What exactly would constitute as damnable belief?



> Romans 10
> 
> 9 because, if you confess with your mouth that Jesus is Lord and believe in your heart that God raised him from the dead, you will be saved.
> 10 For with the heart one believes and is justified, and with the mouth one confesses and is saved.
> ...



Paul teaches that if you confess with your mouth that Jesus is Lord, and believe in your heart that God raised him from the dead, you will be saved. What sorts of beliefs would conflict with this? Would Arminianism, which denies that God actively ordains and determines all happenings, be contrary to the idea that Jesus is Lord? On the surface I don't see why. 

The argument could be along the lines of "confessing Christ's lordship involves your confessing the Calvinistic understanding of divine sovereignty, etc." I don't see why that should be true. First of all, predestination and election and such are not clearly understood or implied by the text at all. They do fit nicely with the text, but you can't find those doctrines here. Plus, an Arminian can and often does confess that Jesus is Lord, God is in control of the happenings of the universe, and still hold that human beings have free will--although inconsistently and appeals to mystery. I see no reason to think that this inconsistency is enough to damn them, though; surely somewhere, at some point in all our noetic structures, there are beliefs that we hold that are contradictory and inconsistent, but are we to be damned for that? I should think not.

And clearly Arminians believe that God raised Jesus from the dead.

So why should they be damned, as some have said?

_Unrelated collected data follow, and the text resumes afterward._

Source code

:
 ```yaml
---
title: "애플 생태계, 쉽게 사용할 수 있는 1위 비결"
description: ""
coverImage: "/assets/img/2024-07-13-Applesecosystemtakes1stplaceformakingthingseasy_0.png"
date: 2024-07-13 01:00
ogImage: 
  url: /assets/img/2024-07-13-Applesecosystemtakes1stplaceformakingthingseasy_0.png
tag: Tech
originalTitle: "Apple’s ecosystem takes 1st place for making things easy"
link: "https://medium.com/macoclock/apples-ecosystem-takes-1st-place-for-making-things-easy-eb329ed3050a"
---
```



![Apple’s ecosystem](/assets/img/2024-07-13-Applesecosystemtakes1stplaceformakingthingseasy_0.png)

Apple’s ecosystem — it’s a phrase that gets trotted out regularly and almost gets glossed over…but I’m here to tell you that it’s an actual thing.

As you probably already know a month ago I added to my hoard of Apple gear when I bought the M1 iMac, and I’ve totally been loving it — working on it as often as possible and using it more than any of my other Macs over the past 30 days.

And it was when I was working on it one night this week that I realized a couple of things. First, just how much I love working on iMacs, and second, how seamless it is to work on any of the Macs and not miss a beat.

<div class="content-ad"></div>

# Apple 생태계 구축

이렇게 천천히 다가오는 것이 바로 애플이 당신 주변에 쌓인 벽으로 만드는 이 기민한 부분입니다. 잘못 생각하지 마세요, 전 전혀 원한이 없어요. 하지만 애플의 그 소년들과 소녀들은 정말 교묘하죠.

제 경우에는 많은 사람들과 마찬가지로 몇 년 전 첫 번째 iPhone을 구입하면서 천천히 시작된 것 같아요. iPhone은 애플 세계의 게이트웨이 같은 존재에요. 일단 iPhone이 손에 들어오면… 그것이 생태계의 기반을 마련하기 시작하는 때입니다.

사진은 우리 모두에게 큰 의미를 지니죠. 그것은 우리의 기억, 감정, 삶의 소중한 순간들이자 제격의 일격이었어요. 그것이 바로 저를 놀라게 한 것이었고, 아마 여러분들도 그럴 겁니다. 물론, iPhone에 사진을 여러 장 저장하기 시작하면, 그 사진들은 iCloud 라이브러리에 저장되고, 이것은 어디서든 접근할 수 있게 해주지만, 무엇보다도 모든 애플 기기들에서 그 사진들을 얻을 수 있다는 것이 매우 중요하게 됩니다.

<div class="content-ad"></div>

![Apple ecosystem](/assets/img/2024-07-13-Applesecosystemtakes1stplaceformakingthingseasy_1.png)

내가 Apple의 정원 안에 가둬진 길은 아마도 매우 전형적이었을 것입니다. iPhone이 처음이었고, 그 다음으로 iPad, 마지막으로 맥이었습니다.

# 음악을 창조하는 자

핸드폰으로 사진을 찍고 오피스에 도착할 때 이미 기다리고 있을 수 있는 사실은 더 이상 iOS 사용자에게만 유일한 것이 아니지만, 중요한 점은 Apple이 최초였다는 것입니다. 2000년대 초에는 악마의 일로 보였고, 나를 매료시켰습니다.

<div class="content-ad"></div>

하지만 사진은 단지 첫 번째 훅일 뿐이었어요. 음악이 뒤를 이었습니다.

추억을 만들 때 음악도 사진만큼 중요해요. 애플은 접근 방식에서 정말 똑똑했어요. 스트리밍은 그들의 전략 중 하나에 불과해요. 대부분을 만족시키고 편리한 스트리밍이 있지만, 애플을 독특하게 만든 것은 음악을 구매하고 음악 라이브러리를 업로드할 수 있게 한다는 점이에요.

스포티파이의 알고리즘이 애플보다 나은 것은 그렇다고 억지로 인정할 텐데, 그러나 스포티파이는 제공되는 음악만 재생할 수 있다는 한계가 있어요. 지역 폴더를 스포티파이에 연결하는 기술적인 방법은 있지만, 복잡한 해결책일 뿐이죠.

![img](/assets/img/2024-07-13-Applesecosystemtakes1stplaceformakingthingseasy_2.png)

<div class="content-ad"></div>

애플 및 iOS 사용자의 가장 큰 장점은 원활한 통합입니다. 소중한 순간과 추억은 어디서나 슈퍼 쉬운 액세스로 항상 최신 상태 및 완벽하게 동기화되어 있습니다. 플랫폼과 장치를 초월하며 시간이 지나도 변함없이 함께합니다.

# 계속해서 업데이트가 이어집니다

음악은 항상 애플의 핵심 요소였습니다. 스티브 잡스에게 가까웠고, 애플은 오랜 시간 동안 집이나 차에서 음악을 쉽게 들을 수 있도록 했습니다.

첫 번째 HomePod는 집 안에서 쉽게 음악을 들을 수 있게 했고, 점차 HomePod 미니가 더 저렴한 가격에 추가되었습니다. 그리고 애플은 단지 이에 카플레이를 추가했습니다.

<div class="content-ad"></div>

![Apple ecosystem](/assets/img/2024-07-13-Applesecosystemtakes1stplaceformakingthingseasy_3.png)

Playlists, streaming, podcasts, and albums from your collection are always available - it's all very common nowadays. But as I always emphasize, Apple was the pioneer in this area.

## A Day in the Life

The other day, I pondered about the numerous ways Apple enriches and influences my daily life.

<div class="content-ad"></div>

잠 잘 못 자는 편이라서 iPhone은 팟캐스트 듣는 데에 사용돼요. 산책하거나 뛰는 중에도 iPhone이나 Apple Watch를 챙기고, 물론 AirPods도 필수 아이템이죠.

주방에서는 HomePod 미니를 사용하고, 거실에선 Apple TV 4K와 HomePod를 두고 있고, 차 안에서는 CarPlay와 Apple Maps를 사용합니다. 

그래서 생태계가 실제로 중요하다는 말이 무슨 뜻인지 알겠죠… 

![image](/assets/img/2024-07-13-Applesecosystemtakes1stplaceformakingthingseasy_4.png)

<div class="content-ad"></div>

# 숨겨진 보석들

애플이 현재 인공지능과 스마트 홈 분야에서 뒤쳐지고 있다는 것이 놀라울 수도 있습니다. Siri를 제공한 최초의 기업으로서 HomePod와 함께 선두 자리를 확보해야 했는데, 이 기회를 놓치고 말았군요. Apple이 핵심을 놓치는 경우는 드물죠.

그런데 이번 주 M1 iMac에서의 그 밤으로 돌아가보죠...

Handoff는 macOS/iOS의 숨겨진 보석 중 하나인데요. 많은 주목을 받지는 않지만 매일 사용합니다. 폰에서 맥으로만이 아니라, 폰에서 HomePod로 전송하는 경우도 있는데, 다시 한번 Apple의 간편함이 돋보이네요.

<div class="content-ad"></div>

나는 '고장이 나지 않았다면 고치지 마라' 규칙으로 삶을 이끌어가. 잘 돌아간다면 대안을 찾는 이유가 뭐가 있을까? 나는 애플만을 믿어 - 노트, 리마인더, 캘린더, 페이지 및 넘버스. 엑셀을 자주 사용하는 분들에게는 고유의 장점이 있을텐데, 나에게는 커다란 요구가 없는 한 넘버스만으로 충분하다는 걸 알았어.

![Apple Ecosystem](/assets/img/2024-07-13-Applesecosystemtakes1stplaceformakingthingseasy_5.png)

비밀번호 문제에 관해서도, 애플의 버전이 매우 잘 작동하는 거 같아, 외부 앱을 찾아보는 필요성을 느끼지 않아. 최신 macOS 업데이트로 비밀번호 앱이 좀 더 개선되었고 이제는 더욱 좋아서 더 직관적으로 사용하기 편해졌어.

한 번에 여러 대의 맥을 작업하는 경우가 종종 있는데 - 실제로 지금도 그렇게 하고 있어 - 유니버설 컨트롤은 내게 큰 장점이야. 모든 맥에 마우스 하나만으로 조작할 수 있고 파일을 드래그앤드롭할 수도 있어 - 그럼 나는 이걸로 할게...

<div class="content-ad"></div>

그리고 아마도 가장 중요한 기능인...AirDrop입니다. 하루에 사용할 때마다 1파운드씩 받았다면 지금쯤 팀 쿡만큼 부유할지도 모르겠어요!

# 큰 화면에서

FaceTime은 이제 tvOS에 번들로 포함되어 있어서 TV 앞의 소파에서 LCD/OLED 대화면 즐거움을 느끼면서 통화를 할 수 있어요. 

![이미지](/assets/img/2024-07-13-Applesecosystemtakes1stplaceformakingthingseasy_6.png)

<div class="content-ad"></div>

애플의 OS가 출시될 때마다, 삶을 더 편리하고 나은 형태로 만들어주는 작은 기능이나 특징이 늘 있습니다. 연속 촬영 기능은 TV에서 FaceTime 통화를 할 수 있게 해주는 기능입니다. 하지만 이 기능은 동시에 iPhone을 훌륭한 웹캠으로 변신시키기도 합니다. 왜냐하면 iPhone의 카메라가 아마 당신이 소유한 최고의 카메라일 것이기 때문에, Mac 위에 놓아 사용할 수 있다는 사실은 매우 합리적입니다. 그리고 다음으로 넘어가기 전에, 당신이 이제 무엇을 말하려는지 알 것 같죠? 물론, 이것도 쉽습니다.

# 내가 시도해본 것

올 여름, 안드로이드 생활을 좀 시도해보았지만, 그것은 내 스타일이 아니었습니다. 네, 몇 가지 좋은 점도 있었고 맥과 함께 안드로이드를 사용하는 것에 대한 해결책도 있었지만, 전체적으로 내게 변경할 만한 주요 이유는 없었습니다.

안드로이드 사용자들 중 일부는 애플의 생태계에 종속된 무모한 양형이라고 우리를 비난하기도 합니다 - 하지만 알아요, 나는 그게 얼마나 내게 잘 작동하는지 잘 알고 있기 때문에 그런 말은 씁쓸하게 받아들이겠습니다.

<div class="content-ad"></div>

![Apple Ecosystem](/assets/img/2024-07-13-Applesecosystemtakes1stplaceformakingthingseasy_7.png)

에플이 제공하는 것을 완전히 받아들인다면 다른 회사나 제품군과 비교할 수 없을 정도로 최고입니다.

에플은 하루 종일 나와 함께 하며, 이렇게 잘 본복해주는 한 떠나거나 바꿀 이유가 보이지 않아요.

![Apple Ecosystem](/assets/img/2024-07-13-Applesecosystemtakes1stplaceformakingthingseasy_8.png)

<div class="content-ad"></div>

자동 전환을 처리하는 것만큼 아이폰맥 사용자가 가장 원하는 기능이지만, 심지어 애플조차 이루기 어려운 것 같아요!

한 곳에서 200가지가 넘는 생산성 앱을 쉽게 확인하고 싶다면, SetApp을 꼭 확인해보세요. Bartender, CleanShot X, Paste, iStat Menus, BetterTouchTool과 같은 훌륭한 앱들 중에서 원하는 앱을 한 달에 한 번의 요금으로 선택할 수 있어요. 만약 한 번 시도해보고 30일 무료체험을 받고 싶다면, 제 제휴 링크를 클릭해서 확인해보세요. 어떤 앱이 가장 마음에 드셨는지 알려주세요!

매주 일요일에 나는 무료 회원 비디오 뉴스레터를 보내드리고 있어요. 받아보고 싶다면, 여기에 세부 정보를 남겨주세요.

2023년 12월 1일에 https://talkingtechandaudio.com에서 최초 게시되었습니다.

And what exactly is the line between damnable heresy and simply differences in theology?


----------



## moral necessity (Jun 1, 2009)

I think the line is to be drawn with the gospel. Any trust in a righteouness other than that of Christ's imputed unto us, is a false gospel; and, any addition of something to the righteousness of Christ, as if to say that his alone is insufficient for justification, is heresy as well. The rest of the doctrines will vary with the amount of enlightenment the Holy Spirit gives to each individual believer. These burdens should be bore by brothers in patience, humility, and prayer, trusting as Paul did that God would "make these things known to you as well." (Phil. 3:15)


----------



## steven-nemes (Jun 1, 2009)

I think you have a very good point. Now, Arminianism, for example, would very well be a doctrine that could be damnable if some sort of false gospel could be deduced from its premises, but I am doubtful of that, and so I think the claims that Arminians are not brethren are improper.


----------



## ColdSilverMoon (Jun 2, 2009)

Arminians believe in salvation by grace through faith in Christ alone. The difference is in their understanding of the nature of grace, but they would readily agree that they are saved by grace through faith. There's no need to go into why their position is wrong (and the implications thereof), but at the most basic level their soteriology is correct. 

I agree with R. Scott Clark that true heresy is something contra to one of the major creeds - Apostles', Nicene, etc. Based on that definition, Arminianism isn't truly heretical. It is incorrect with significant problematic implications, but I would not called it a damnable heresy.


----------



## Joseph Scibbe (Jun 2, 2009)

I dont think that Arminians are heretics or are damned.A person who believes in salvation by grace alone through faith alone is saved. I have met Calvinists who I do not believe to be truly regenrate but have met many Arminians who I believe are.


----------